* **TASK INSTRUCTIONS**: The answer must be one number: how many lines in the records below contain the string "State".

* **THE DATA**:
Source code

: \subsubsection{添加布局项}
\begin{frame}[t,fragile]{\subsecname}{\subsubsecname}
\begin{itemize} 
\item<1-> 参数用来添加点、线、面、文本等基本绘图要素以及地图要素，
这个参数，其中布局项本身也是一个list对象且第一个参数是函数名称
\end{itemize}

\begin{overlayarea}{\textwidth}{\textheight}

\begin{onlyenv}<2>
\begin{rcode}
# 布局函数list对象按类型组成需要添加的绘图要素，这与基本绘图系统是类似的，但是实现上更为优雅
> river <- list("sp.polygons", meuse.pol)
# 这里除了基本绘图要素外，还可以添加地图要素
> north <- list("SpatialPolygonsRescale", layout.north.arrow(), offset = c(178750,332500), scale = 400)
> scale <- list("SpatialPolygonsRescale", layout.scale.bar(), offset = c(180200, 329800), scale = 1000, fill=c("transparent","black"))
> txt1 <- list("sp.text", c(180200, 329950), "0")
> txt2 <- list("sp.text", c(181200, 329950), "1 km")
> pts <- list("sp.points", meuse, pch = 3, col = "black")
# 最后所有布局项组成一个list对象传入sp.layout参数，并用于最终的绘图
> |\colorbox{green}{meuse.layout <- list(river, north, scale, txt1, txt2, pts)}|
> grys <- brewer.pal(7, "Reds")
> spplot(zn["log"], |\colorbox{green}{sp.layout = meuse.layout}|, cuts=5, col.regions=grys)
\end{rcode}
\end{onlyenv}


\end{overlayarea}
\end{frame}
--
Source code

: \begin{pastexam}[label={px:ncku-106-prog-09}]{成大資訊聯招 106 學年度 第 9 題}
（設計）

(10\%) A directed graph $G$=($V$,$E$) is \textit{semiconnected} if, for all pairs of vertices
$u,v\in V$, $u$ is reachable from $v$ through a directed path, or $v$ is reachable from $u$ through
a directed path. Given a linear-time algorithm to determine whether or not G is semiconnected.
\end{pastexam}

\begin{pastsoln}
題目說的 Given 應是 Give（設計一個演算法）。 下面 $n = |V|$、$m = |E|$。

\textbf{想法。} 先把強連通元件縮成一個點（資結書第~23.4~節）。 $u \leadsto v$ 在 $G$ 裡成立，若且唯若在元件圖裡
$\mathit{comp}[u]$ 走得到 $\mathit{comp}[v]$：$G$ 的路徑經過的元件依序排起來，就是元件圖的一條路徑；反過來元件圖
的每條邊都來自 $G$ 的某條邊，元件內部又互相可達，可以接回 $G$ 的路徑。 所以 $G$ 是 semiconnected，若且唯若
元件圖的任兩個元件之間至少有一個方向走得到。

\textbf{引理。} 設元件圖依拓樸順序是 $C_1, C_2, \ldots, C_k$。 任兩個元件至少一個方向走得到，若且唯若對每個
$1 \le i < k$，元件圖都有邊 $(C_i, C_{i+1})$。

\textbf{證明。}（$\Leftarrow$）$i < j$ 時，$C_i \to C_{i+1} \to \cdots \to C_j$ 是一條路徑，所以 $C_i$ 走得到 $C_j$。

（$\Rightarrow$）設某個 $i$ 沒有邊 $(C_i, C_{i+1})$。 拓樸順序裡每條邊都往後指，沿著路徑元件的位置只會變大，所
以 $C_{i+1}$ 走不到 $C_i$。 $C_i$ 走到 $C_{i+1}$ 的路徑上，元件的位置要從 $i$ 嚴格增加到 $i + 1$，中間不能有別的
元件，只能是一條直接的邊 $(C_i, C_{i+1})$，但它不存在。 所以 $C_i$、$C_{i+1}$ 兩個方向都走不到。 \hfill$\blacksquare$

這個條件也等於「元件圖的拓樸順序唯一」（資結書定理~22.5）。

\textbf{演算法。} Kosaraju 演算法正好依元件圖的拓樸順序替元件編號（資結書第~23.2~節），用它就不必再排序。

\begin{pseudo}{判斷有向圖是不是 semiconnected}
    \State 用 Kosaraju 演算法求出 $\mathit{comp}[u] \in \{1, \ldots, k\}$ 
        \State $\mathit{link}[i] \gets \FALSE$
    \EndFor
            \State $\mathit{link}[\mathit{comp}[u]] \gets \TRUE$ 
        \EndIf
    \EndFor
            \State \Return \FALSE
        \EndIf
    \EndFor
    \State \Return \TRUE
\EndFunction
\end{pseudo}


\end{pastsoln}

* **WRITTEN ANSWER**: 5